Stressing that her country is concerned about vulnerabilities that result from geopolitical and security risks, over-concentration, and violations of human rights, Secretary Yellen added: “We must protect against geopolitical and security risks. Not only is Russia waging a brutal war against the Ukrainian people; it has also weaponized commodity exports against the world. In the first five months following Russia’s invasion of Ukraine, the price of natural gas in Europe jumped by 170 percent. Russia’s destruction of grain storages and blockade of Ukrainian ports have also driven up food costs.”
Implying Chinese policies were to blame for many of the supply-chain bottlenecks, she added, “The US and its partners have a strong interest in creating redundancies in our supply chains. We must avoid over-concentration of the production of critical goods in any particular market. We must also shift away from supply chains that violate core human rights. One area of particular concern is imports from the Xinjiang region in China.”
Emphasizing that the future of resilient trade was in ‘friend-shoring’, Secretary Yellen said that with this approach the US aims to deepen economic integration with a large number of trusted and dependable trading partners. She clarified that friend-shoring is not for a closed group of countries. “It is open and inclusive of our partners in emerging markets and developing countries, in addition to advanced economies.”
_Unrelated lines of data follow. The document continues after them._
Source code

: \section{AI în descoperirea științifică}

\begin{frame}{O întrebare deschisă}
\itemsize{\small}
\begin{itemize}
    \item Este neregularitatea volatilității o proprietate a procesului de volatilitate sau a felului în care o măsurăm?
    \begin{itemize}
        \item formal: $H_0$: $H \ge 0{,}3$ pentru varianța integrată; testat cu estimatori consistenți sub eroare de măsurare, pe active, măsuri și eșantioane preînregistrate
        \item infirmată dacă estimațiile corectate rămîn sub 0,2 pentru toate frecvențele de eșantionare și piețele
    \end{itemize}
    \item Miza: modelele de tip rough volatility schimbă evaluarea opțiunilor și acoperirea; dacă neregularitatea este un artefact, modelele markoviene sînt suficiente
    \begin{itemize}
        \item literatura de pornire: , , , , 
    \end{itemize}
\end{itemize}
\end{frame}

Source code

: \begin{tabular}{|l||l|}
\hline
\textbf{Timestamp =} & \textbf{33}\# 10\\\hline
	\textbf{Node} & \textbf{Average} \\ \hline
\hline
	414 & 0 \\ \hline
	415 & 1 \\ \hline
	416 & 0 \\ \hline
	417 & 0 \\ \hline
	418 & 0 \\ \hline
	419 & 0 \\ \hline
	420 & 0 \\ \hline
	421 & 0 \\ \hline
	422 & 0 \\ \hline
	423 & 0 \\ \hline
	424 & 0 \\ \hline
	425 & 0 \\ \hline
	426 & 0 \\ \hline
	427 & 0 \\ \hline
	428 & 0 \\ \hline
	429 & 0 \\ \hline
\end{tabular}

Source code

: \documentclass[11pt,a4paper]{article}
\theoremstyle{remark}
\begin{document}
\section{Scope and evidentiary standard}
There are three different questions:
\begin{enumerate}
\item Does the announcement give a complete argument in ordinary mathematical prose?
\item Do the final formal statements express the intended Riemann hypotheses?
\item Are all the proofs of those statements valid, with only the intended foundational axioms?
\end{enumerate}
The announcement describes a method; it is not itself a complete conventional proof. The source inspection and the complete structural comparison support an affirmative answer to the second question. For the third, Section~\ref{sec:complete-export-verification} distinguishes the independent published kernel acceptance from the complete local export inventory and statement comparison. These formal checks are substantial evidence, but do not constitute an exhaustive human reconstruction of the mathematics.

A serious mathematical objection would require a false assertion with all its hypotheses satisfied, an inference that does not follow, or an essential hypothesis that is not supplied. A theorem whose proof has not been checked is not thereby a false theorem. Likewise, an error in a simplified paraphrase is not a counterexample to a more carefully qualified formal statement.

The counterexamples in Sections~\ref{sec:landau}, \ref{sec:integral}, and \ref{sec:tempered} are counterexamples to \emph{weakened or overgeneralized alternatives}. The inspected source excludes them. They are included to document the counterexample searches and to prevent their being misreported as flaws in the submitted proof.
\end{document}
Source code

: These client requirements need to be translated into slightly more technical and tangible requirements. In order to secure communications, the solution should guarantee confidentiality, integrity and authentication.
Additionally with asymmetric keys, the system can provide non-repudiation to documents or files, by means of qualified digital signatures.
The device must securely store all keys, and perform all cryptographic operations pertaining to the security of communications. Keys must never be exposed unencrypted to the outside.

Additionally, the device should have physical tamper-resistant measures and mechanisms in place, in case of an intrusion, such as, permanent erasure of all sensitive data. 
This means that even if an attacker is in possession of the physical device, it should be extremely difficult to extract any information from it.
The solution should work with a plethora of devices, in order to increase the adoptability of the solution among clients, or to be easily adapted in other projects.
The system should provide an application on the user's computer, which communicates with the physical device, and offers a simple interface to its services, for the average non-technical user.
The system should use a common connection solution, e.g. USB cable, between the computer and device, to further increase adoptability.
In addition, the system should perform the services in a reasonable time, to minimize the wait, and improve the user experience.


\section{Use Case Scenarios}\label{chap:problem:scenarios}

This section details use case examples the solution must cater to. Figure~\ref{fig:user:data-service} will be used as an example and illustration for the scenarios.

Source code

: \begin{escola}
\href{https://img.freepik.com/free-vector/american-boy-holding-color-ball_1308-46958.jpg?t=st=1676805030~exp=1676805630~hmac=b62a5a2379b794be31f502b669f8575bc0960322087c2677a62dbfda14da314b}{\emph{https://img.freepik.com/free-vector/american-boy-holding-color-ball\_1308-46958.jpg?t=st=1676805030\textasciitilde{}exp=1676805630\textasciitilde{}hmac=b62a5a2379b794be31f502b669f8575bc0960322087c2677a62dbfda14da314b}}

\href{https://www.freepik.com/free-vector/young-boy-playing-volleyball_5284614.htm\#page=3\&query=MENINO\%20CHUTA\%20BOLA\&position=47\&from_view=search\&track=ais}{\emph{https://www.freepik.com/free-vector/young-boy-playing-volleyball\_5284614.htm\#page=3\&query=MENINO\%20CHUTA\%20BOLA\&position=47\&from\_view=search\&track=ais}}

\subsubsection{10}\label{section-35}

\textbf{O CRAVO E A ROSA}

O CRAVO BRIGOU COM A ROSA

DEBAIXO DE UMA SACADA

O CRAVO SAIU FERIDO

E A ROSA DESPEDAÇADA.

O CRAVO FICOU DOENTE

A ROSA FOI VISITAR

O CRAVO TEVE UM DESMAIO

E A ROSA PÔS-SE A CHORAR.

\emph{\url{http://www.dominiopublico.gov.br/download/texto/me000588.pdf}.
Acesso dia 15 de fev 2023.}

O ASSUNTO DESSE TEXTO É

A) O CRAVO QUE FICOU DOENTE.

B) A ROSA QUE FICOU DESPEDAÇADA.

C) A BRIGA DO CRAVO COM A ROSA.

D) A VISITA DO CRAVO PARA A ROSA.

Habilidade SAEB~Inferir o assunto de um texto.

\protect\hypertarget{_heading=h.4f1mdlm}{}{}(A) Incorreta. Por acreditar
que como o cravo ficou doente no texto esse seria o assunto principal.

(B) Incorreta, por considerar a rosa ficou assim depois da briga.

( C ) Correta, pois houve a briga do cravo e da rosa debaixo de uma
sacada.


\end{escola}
Turning to climate change and her country’s planned aggressive domestic action on climate change, she said: “We will also continue to help developing countries move decisively toward more resilient, low-carbon futures. Beyond the effect on the climate, our collective movement away from fossil fuels will also reduce our vulnerability to oil- and gas-price shocks and our exposure to autocratic regimes, which often control much of the world’s reserves of fossil fuels.”
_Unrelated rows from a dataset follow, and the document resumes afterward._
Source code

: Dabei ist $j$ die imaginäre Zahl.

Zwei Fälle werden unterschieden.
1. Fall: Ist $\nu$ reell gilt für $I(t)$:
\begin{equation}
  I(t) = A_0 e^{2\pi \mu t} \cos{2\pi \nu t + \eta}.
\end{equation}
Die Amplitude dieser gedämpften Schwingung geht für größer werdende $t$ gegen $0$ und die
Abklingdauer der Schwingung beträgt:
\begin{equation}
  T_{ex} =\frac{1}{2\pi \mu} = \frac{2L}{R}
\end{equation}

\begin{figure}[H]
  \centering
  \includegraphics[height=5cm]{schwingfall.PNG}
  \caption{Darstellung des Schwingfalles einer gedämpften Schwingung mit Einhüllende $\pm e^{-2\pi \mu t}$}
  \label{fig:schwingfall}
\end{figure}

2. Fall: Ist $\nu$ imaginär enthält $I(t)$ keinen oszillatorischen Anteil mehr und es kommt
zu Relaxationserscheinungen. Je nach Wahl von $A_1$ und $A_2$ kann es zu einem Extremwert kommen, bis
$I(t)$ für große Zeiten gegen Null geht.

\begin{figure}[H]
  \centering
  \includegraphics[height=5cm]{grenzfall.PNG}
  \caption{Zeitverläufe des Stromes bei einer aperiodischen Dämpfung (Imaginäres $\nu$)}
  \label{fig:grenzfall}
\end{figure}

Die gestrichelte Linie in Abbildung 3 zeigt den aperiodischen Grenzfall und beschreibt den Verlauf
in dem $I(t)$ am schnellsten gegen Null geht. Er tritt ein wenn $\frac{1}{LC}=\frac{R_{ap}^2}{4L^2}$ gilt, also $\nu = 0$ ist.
It is only to be expected that the US Treasury Secretary would be interested mainly in ensuring greater stability of the US economy. However, it is dismaying that she did not comment on the global economic crisis, or high inflation — caused in part by the generous COVID-era stimuluses in her country, and the US Federal Reserve’s policy tightening measures — that has caused disruptive repercussions worldwide, negatively affected world trade, and raised the potential of a global recession.
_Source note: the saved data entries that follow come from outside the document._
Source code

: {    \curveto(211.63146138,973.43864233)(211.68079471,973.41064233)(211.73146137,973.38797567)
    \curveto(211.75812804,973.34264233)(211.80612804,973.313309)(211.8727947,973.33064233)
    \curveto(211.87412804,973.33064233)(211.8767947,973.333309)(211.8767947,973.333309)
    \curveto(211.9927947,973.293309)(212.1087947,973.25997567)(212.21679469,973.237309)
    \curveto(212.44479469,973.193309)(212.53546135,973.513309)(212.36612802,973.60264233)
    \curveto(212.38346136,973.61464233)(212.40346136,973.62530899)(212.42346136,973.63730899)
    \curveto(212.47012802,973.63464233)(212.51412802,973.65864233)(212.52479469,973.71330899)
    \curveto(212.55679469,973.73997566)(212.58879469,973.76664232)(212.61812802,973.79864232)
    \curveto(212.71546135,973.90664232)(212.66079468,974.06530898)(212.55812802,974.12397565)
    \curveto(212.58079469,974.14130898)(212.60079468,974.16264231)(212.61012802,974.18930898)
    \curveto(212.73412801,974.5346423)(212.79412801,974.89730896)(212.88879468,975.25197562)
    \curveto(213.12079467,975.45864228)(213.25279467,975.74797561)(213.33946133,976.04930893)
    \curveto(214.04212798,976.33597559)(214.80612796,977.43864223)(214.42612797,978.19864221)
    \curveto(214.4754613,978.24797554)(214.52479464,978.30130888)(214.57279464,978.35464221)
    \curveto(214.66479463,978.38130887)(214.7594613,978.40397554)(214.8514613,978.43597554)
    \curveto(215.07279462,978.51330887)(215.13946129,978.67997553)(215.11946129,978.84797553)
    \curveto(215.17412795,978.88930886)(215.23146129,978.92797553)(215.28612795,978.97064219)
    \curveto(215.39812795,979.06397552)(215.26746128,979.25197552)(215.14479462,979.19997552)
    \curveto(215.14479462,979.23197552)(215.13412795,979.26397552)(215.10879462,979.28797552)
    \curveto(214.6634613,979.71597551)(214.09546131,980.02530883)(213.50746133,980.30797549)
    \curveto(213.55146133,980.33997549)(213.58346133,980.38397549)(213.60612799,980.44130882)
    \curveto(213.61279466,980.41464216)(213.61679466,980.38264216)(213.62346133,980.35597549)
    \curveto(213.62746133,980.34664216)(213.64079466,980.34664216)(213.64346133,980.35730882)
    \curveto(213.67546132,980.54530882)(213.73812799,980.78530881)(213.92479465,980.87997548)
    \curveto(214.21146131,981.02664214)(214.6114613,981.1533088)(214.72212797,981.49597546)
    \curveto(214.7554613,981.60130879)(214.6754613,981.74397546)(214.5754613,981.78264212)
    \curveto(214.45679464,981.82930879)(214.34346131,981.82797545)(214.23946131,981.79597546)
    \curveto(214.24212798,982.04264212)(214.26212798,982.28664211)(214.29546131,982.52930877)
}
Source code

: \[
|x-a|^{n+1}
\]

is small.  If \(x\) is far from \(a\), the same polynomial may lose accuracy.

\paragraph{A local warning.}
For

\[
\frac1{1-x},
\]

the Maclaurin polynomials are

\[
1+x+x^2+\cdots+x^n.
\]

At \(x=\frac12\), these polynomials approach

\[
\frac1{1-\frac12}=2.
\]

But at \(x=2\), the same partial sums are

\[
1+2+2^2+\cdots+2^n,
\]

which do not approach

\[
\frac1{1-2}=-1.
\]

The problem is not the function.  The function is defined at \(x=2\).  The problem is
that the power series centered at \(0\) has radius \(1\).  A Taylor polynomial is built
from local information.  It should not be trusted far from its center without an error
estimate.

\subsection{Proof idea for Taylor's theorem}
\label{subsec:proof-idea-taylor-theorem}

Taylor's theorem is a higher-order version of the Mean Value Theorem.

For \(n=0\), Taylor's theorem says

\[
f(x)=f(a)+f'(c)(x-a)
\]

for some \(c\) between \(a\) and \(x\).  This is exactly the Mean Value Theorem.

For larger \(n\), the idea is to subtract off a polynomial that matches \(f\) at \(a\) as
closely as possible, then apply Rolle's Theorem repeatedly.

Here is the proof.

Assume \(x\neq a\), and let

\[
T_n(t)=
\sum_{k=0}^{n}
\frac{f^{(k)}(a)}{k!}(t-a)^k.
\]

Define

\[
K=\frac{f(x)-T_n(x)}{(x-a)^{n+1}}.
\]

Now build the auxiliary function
In a more equitable and pragmatic approach to ward off risks of a global recession, the World Bank urged policymakers to ensure that their monetary policies to restore price stability stays the course, despite the difficulties it could entail. The Bank also said the priority of fiscal policies should be to protect vulnerable groups through targeted, temporary support to alleviate the burden of the cost-of-living crisis, while also supporting monetary policy targets.
Concerted efforts and collaboration on a global scale are clearly needed to tackle the various global crises, from climate change to geo-politics, and a potential economic recession. At a time like this, stoking parochialism and divisions along lines of free-market democracies and autocratic regimes, or blaming Middle East fossil fuel suppliers for the woes of the world, is definitely not the ideal approach.
Unlike politicians who make egregious claims to notch brownie points with voters, as a technocrat we would have expected Secretary Yellen to do better. While ‘friend-shoring’ or other policies recommended by her could lead to more robust and dependable supply chains for the US, it could also lead to fragmented world trade and usher in a compartmentalized, less productive, and poorer global economy.